Sunday, September 22, 2013

Steps in The Journey

While roaming the house, searching for kids, checking the quality of their chores, and taking joy in the things in the post immediately prior to this one, I stopped to look at these two shadow boxes in Chad and my bedroom.  The one pictured to the left is full of mementos obviously from Hunter and Baylor's newborn days.  The shirts are, specifically, what Monkey and Snickerdoodle wore on the days they each came home from the hospital.

The frame shown below contains the T-shirts I designed on-line in anticipation of our trip to Pittsburgh to be matched officially with Anna and Jameson, and they wore these tops the day we drove the final leg of the trip to our Cluver home.  The black "positivity" bracelet was a gift to me from my sister, Remy -- a band I wore for strength every day of the year we waited between the January 2010 airlift and the January 2011 permission to join our family with theirs.

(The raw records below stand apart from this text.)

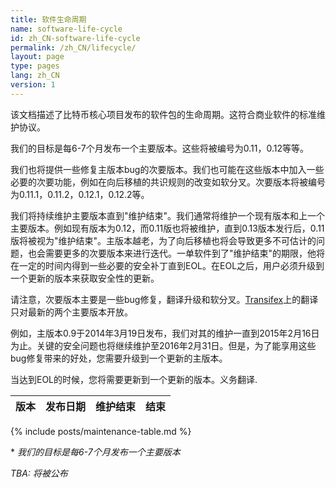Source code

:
 ```yaml
---
title: 软件生命周期
name: software-life-cycle
id: zh_CN-software-life-cycle
permalink: /zh_CN/lifecycle/
layout: page
type: pages
lang: zh_CN
version: 1
---
```

该文档描述了比特币核心项目发布的软件包的生命周期。这符合商业软件的标准维护协议。  

我们的目标是每6-7个月发布一个主要版本。这些将被编号为0.11，0.12等等。

我们也将提供一些修复主版本bug的次要版本。我们也可能在这些版本中加入一些必要的次要功能，例如在向后移植的共识规则的改变如软分叉。次要版本将被编号为0.11.1，0.11.2，0.12.1，0.12.2等。

我们将持续维护主要版本直到"维护结束"。我们通常将维护一个现有版本和上一个主要版本。例如现有版本为0.12，而0.11版也将被维护，直到0.13版本发行后，0.11版将被视为"维护结束"。主版本越老，为了向后移植也将会导致更多不可估计的问题，也会需要更多的次要版本来进行迭代。一单软件到了"维护结束"的期限，他将在一定的时间内得到一些必要的安全补丁直到EOL。在EOL之后，用户必须升级到一个更新的版本来获取安全性的更新。

请注意，次要版本主要是一些bug修复，翻译升级和软分叉。[Transifex][bitcoin-transifex-link]上的翻译只对最新的两个主要版本开放。

例如，主版本0.9于2014年3月19日发布，我们对其的维护一直到2015年2月16日为止。关键的安全问题也将继续维护至2016年2月31日。但是，为了能享用这些bug修复带来的好处，您需要升级到一个更新的主版本。

当达到EOL的时候，您将需要更新到一个更新的版本。义务翻译.

| 版本 | 发布日期 | 维护结束 | 结束 |
|---------|--------------|-----------------|-------------|
{% include posts/maintenance-table.md %}

\* _我们的目标是每6-7个月发布一个主要版本_

_TBA: 将被公布_

[bitcoin-transifex-link]: https://explore.transifex.com/bitcoin/bitcoin/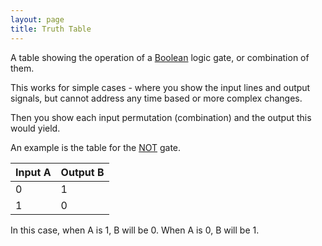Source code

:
 ```yaml
---
layout: page
title: Truth Table
---
```

A table showing the operation of a [Boolean](boolean.html) logic gate, or combination of them.

This works for simple cases - where you show the input lines and output signals, but cannot address any time based or more complex changes.

Then you show each input permutation (combination) and the output this would yield.

An example is the table for the [NOT](not.html) gate.

| Input A | Output B |
| ------- | -------- |
|    0    |    1     |
|    1    |    0     |

In this case, when A is 1, B will be 0. When A is 0, B will be 1.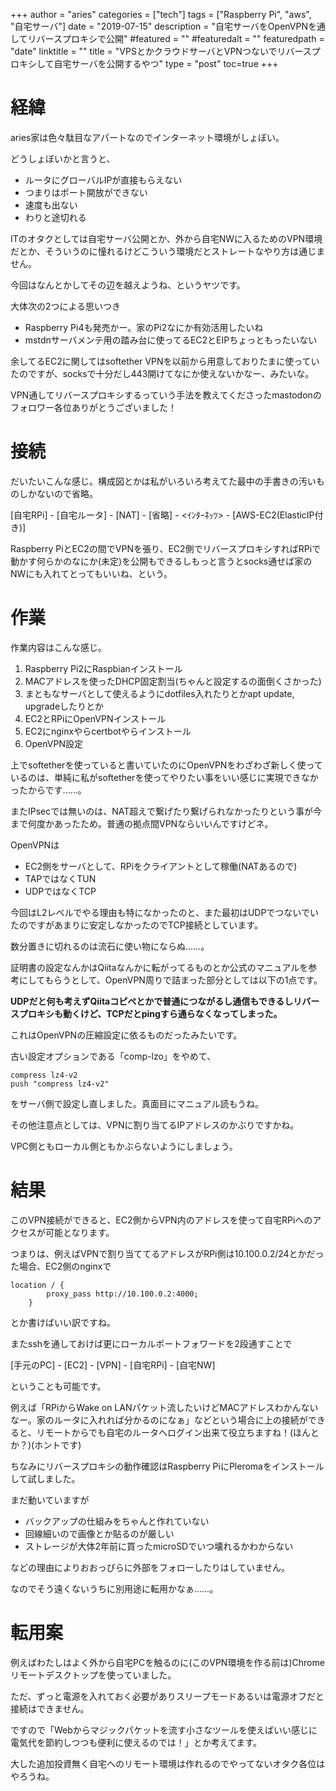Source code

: +++
author = "aries"
categories = ["tech"]
tags = ["Raspberry Pi", "aws", "自宅サーバ"]
date = "2019-07-15"
description = "自宅サーバをOpenVPNを通してリバースプロキシで公開"
#featured = ""
#featuredalt = ""
featuredpath = "date"
linktitle = ""
title = "VPSとかクラウドサーバとVPNつないでリバースプロキシして自宅サーバを公開するやつ"
type = "post"
toc=true
+++

# 経緯

aries家は色々駄目なアパートなのでインターネット環境がしょぼい。

どうしょぼいかと言うと、

- ルータにグローバルIPが直接もらえない
- つまりはポート開放ができない
- 速度も出ない
- わりと途切れる

ITのオタクとしては自宅サーバ公開とか、外から自宅NWに入るためのVPN環境だとか、そういうのに憧れるけどこういう環境だとストレートなやり方は通じません。

今回はなんとかしてその辺を越えようね、というヤツです。

大体次の2つによる思いつき

- Raspberry Pi4も発売かー。家のPi2なにか有効活用したいね
- mstdnサーバメンテ用の踏み台に使ってるEC2とEIPちょっともったいない

余してるEC2に関してはsoftether VPNを以前から用意しておりたまに使っていたのですが、socksで十分だし443開けてなにか使えないかなー、みたいな。

VPN通してリバースプロキシするっていう手法を教えてくださったmastodonのフォロワー各位ありがとうございました！

# 接続

だいたいこんな感じ。構成図とかは私がいろいろ考えてた最中の手書きの汚いものしかないので省略。

[自宅RPi] - [自宅ルータ] - [NAT] - [省略] - <ｲﾝﾀｰﾈｯﾂ> - [AWS-EC2(ElasticIP付き)]

Raspberry PiとEC2の間でVPNを張り、EC2側でリバースプロキシすればRPiで動かす何らかのなにか(未定)を公開もできるしもっと言うとsocks通せば家のNWにも入れてとってもいいね、という。

# 作業

作業内容はこんな感じ。

1. Raspberry Pi2にRaspbianインストール
2. MACアドレスを使ったDHCP固定割当(ちゃんと設定するの面倒くさかった)
3. まともなサーバとして使えるようにdotfiles入れたりとかapt update, upgradeしたりとか
4. EC2とRPiにOpenVPNインストール
5. EC2にnginxやらcertbotやらインストール
6. OpenVPN設定

上でsoftetherを使っていると書いていたのにOpenVPNをわざわざ新しく使っているのは、単純に私がsoftetherを使ってやりたい事をいい感じに実現できなかったからです……。

またIPsecでは無いのは、NAT超えで繋げたり繋げられなかったりという事が今まで何度かあったため。普通の拠点間VPNならいいんですけどネ。

OpenVPNは

- EC2側をサーバとして、RPiをクライアントとして稼働(NATあるので)
- TAPではなくTUN
- UDPではなくTCP

今回はL2レベルでやる理由も特になかったのと、また最初はUDPでつないでいたのですがあまりに安定しなかったのでTCP接続としています。

数分置きに切れるのは流石に使い物にならぬ……。

証明書の設定なんかはQiitaなんかに転がってるものとか公式のマニュアルを参考にしてもらうとして、OpenVPN周りで詰まった部分としては以下の1点です。

__UDPだと何も考えずQiitaコピペとかで普通につながるし通信もできるしリバースプロキシも動くけど、TCPだとpingすら通らなくなってしまった。__

これはOpenVPNの圧縮設定に依るものだったみたいです。

古い設定オプションである「comp-lzo」をやめて、

```
compress lz4-v2
push "compress lz4-v2"
```

をサーバ側で設定し直しました。真面目にマニュアル読もうね。

その他注意点としては、VPNに割り当てるIPアドレスのかぶりですかね。

VPC側ともローカル側ともかぶらないようにしましょう。

# 結果

このVPN接続ができると、EC2側からVPN内のアドレスを使って自宅RPiへのアクセスが可能となります。

つまりは、例えばVPNで割り当ててるアドレスがRPi側は10.100.0.2/24とかだった場合、EC2側のnginxで


```
location / {
        proxy_pass http://10.100.0.2:4000;
    }
```

とか書けばいい訳ですね。

またsshを通しておけば更にローカルポートフォワードを2段通すことで

[手元のPC] - [EC2] - [VPN] - [自宅RPi] - [自宅NW]

ということも可能です。

例えば「RPiからWake on LANパケット流したいけどMACアドレスわかんないなー。家のルータに入れれば分かるのになぁ」などという場合に上の接続ができると、リモートからでも自宅のルータへログイン出来て役立ちますね！(ほんとか？)(ホントです)

ちなみにリバースプロキシの動作確認はRaspberry PiにPleromaをインストールして試しました。

まだ動いていますが

- バックアップの仕組みをちゃんと作れていない
- 回線細いので画像とか貼るのが厳しい
- ストレージが大体2年前に買ったmicroSDでいつ壊れるかわからない

などの理由によりおおっぴらに外部をフォローしたりはしていません。

なのでそう遠くないうちに別用途に転用かなぁ……。

# 転用案

例えばわたしはよく外から自宅PCを触るのに(このVPN環境を作る前は)Chromeリモートデスクトップを使っていました。

ただ、ずっと電源を入れておく必要がありスリープモードあるいは電源オフだと接続はできません。

ですので「Webからマジックパケットを流す小さなツールを使えばいい感じに電気代を節約しつつも便利に使えるのでは！」とか考えてます。

大した追加投資無く自宅へのリモート環境は作れるのでやってないオタク各位はやろうね。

Whereas Hunter and Baylor's items signify new lives arriving upon this earth, Anna and Jameson's collection represent a new family coming into their lives.  The second youngest child in her Haitian family, Anna became the oldest of her new, second family, and Jameson, once the baby, became a middle child in ours.  This "coming home" was marked with changes for far more people than when Chad and I simply became parents for the first time in 1999 or when we added Hunter's first sibling in 2003.  In Anna and Jameson's coming to our home, they were simultaneously leaving their Haitian home.

I hope that we have and that we will do justice to their journey, not simply cherishing their culture and respecting that they have a first family, but honoring always the dignity of each person in all of these relationships and remembering that "home" is a complicated place.